> _Work order_:
In the records below, locate the line containing "Git, Bash/Zsh (Linux"; output that line and every following line through the last, exactly.

> _Raw data_:
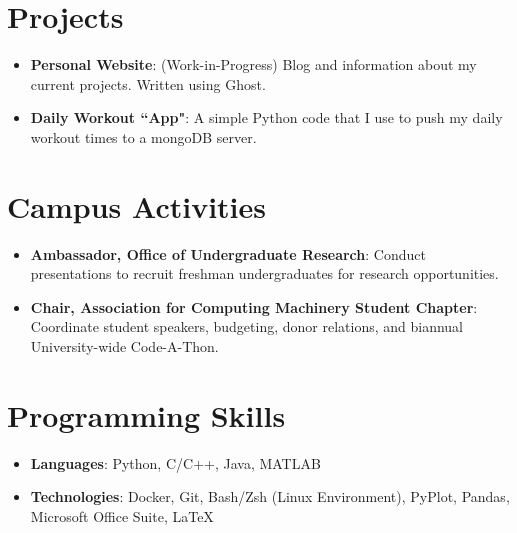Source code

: \documentclass[letterpaper,11pt]{article}
\newcommand{\resumeItem}[2]{
  \item\small{
    \textbf{#1}{: #2 \vspace{-2pt}}
  }
}
\newcommand{\resumeSubItem}[2]{\resumeItem{#1}{#2}\vspace{-4pt}}
\newcommand{\resumeSubHeadingListStart}{\begin{itemize}[leftmargin=*]}
\newcommand{\resumeSubHeadingListEnd}{\end{itemize}}
\begin{document}
\section{Projects}
  \resumeSubHeadingListStart
    \resumeSubItem{Personal Website}
      {(Work-in-Progress) Blog and information about my current projects. Written using Ghost.}
    \resumeSubItem{Daily Workout ``App"}
      {A simple Python code that I use to push my daily workout times to a mongoDB server.}
  \resumeSubHeadingListEnd


\section{Campus Activities}
  \resumeSubHeadingListStart
    \resumeSubItem{Ambassador, Office of Undergraduate Research}
      {Conduct presentations to recruit freshman undergraduates for research opportunities.}
    \resumeSubItem{Chair, Association for Computing Machinery Student Chapter}
      {Coordinate student speakers, budgeting, donor relations, and biannual University-wide Code-A-Thon.}
  \resumeSubHeadingListEnd

%
\section{Programming Skills}
  \resumeSubHeadingListStart
    \resumeSubItem{Languages}{Python, C/C++, Java, MATLAB}
    \resumeSubItem{Technologies}{Docker, Git, Bash/Zsh (Linux Environment), PyPlot, Pandas, Microsoft Office Suite, \LaTeX}
  \resumeSubHeadingListEnd


\end{document}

> _Expected answer_:
    \resumeSubItem{Technologies}{Docker, Git, Bash/Zsh (Linux Environment), PyPlot, Pandas, Microsoft Office Suite, \LaTeX}
  \resumeSubHeadingListEnd


\end{document}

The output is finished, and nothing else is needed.